Luke and Shannon went into the office to find Freddie Jo sitting behind her desk, her fingers going wild over her keyboard. She looked like Dolly Parton’s younger cousin—a little less flashy, a little more fleshy, but her mascara-laden eyes were Dolly’s through and through. He’d liked her from the moment he’d met her. She’d clearly been instrumental in Shannon deciding to give him this job, and that only made him like her more.

She stopped short and looked at Luke expectantly. “You’re still here.”

“Yes, ma’am.”

“So…?”

“Put him on the payroll,” Shannon said.

“Well, hot damn!” Freddie Jo said with a big smile. She pointed to the chair beside her desk. “Sit yourself down and we’ll get the paperwork taken care of.”

Shannon went to her desk and retrieved her purse. “Goliath? Come on, baby.”

For the first time, Luke noticed the gigantic dog that had been with Shannon at Rosie’s lying in the corner behind her desk. He rose to follow Shannon, ducking his head like a scared puppy as he took a wide berth around Luke. They left the office, and through the window Luke saw Shannon hop into her truck with the dog beside her and take off toward the highway.

Freddie Jo had Luke fill out the obligatory payroll forms, then rose from her desk to show him the caretaker’s apartment. He followed her into the back hallway off the kitchen, then into a room with a bed, a desk, a small table and two chairs, along with a microwave, two-burner stove, and refrigerator. He’d never been inside George’s apartment, and it surprised him just how small and plain it was.

“Bathroom’s in there,” Freddie Jo said, pointing to a doorway. “I’d take you in there and show you around, but it’s so small that the two of us shouldn’t be in there together unless you put a ring on my finger.”

Luke glanced down to see she already had one of those. “I’m thinking your husband might have something to say about that.”

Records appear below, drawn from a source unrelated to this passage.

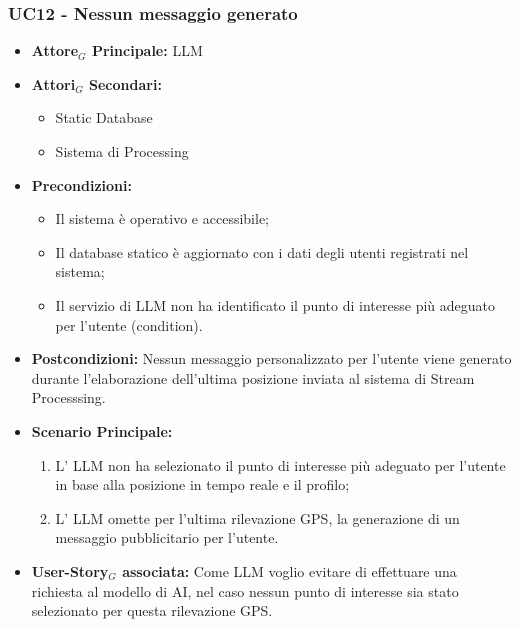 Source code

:\documentclass[11pt]{article}
\begin{document}
\begin{justify}

\subsubsection{\textbf{UC12 - Nessun messaggio generato}}

\label{UC12}
\begin{itemize}
    \item \textbf{Attore$_G$ Principale:} LLM
    \item \textbf{Attori$_G$ Secondari:} 
    \begin{itemize}
        \item Static Database
        \item Sistema di Processing
    \end{itemize}
    \item \textbf{Precondizioni:} 
        \begin{itemize}
          \item Il sistema è operativo e accessibile;
          \item Il database statico è aggiornato con i dati degli utenti registrati nel sistema;
          \item Il servizio di LLM non ha identificato il punto di interesse più adeguato per l'utente (condition).
        \end{itemize}
      \item \textbf{Postcondizioni:} Nessun messaggio personalizzato per l'utente viene generato durante l'elaborazione dell'ultima posizione inviata al sistema di Stream Processsing.\\
    \item \textbf{Scenario Principale:} 
        \begin{enumerate}
        \item L' LLM non ha selezionato il punto di interesse più adeguato per l'utente in base alla posizione in tempo reale e il profilo;
        \item L' LLM omette per l'ultima rilevazione GPS, la generazione di un messaggio pubblicitario per l'utente.
        \end{enumerate}
    \item \textbf{User-Story$_G$ associata:} Come LLM voglio evitare di effettuare una richiesta al modello di AI, nel caso nessun punto di interesse sia stato selezionato per questa rilevazione GPS.
\end{itemize}


\end{justify}
\end{document}
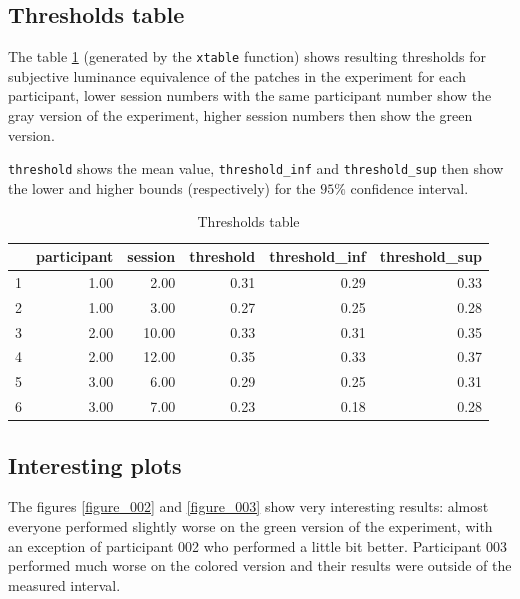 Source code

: \documentclass[a4paper,12pt]{article} %
\begin{document}
\subsection{Thresholds table}

The table \ref{thresholds_table} (generated by the \lstinline{xtable} function) shows resulting thresholds for subjective luminance equivalence of the patches in the experiment for each participant, lower session numbers with the same participant number show the gray version of the experiment, higher session numbers then show the green version.

\lstinline{threshold} shows the mean value, \lstinline{threshold_inf} and \lstinline{threshold_sup} then show the lower and higher bounds (respectively) for the $95\%$ confidence interval.

\begin{table}[!htb]
    \centering
    \caption{Thresholds table}
    \label{thresholds_table}
    \begin{tabular}{rrrrrr}
      \hline
     & participant & session & threshold & threshold\_inf & threshold\_sup \\ 
      \hline
    1 & 1.00 & 2.00 & 0.31 & 0.29 & 0.33 \\ 
      2 & 1.00 & 3.00 & 0.27 & 0.25 & 0.28 \\ 
      3 & 2.00 & 10.00 & 0.33 & 0.31 & 0.35 \\ 
      4 & 2.00 & 12.00 & 0.35 & 0.33 & 0.37 \\ 
      5 & 3.00 & 6.00 & 0.29 & 0.25 & 0.31 \\ 
      6 & 3.00 & 7.00 & 0.23 & 0.18 & 0.28 \\ 
       \hline
    \end{tabular}
\end{table}

\pagebreak

\subsection{Interesting plots}

The figures \ref{figure_002} and \ref{figure_003} show very interesting results: almost everyone performed slightly worse on the green version of the experiment, with an exception of participant 002 who performed a little bit better. Participant 003 performed much worse on the colored version and their results were outside of the measured interval.
\end{document}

“Honey, I could have an affair with the entire Dallas Cowboys defensive line, and until Carl looked in his dresser drawer and saw he was out of clean underwear he wouldn’t even know I was gone.”

She reached into a closet and pulled down linens to make the bed. Luke told her it wasn’t necessary, but she had it finished in no time. After a few hard smacks that passed as fluffing the pillow, she tossed it at the head of the bed.